Но я повторяю: это моё счастье, которого лишены многие коллеги-художники. Они, не имея прямого заказчика, мучаются, впадают в депрессию, повторяются. Кто-то уходит в историю, в прошлое. Я свидетельствую о современности, но я не хочу быть бесстрастным. Что-то душа моя принимает, а что-то нет. Моё отношение к тому или иному событию очевидно. Это происходит благодаря нашему редакционному коллективу, очень страстному и точному в оценках.

– Не могу не спросить о преподавательской деятельности, работе в вузе, со студентами. Это отнимает много сил. На живопись время остаётся? Или после занятий к мольберту не тянет?

– Учить я начал со студенческой скамьи. Потом преподавал в художественной школе, затем в МАРХИ, позже в своей студии, и вот уже почти 20 лет в РГГУ. Когда я шёл первый раз на первое занятие, я мучительно думал, что я буду делать? Хватит ли у меня наглости подходить кого-то править, советовать? И я решил просто поставить перед учениками мольберт и рисовать.

Но современные студенты уткнулись в свои планшеты. Они перестали видеть несветящийся экран. Наш вуз обладает прекрасным музеем изобразительных искусств, который собирал ещё Цветаев в 1910-е годы, так они не видят скульптуры, не любят ходить туда.

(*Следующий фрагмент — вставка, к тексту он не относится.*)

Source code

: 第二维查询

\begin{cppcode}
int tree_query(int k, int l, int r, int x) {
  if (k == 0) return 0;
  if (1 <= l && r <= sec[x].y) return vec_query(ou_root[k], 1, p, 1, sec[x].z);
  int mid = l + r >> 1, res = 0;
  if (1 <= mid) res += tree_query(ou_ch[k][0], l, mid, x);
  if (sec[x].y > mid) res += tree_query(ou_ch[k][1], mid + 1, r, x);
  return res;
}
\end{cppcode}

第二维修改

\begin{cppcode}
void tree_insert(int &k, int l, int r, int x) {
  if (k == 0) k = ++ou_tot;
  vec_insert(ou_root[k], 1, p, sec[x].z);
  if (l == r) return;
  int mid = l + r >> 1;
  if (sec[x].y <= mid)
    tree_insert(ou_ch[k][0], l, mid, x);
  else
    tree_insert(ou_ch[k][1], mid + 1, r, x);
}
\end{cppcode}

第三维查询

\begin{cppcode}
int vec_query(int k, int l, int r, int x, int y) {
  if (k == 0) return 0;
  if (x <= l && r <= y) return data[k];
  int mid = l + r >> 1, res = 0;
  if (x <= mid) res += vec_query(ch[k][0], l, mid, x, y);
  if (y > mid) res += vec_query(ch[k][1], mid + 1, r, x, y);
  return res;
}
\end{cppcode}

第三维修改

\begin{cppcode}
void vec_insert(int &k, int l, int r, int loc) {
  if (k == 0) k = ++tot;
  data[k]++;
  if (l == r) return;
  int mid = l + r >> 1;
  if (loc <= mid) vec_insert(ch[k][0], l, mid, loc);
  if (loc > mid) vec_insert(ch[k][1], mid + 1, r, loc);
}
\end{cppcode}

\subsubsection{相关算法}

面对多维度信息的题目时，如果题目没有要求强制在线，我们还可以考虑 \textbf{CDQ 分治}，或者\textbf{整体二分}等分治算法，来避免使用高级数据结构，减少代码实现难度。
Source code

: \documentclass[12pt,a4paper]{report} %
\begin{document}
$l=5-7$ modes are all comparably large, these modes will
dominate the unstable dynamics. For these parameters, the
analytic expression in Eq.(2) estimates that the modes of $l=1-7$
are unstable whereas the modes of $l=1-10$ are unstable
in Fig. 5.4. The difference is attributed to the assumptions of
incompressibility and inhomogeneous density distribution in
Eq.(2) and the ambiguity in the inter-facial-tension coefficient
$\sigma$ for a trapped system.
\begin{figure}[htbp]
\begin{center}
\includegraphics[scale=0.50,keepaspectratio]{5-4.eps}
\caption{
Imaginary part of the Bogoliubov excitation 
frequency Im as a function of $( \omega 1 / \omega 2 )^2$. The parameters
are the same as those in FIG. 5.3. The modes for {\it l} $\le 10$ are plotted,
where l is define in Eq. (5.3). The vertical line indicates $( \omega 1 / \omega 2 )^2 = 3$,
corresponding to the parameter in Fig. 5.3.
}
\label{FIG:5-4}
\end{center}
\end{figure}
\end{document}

Насчёт живописи – моя мечта вернуться к тому, с чего я начал. Я хочу сделать цикл больших портретов моих любимых друзей и в конце лета или осенью показать всё на большой выставке.

– Интерес к работам классиков – Серова, Айвазовского – в последние годы просто фантастический. А картины современных художников такого ажиотажа, на мой взгляд, не вызывают.

– Здесь несколько факторов. Во-первых, появился некий социальный жирок. В 90-е годы музеи, в том числе и классические, были пусты, а сейчас у людей есть досуг.

Во-вторых, достаточно удачная пиар-кампания новых директоров Третьяковки и Пушкинского музея.

И, в-третьих, ещё Врубель говорил, что он готов поджечь все музеи, потому что и тогда публика была не очень внимательна к современникам. Любят ушедших.

Почему полюбили Айвазовского? Он позволяет человеку, утомлённому современными проблемами, углубиться в эти бесконечные морские пространства. Любят Левитана, его тихие заводи. А я предпочёл бы сделать большую персональную выставку Шишкина – это могучая живопись, где много восторга и восхищения природой России.

Но и современное искусство, если оно отвечает глубинным потребностям человека, может заинтересовать публику.

– Вы оптимист?

– Я прожил 70 лет, разве это не основание для оптимизма?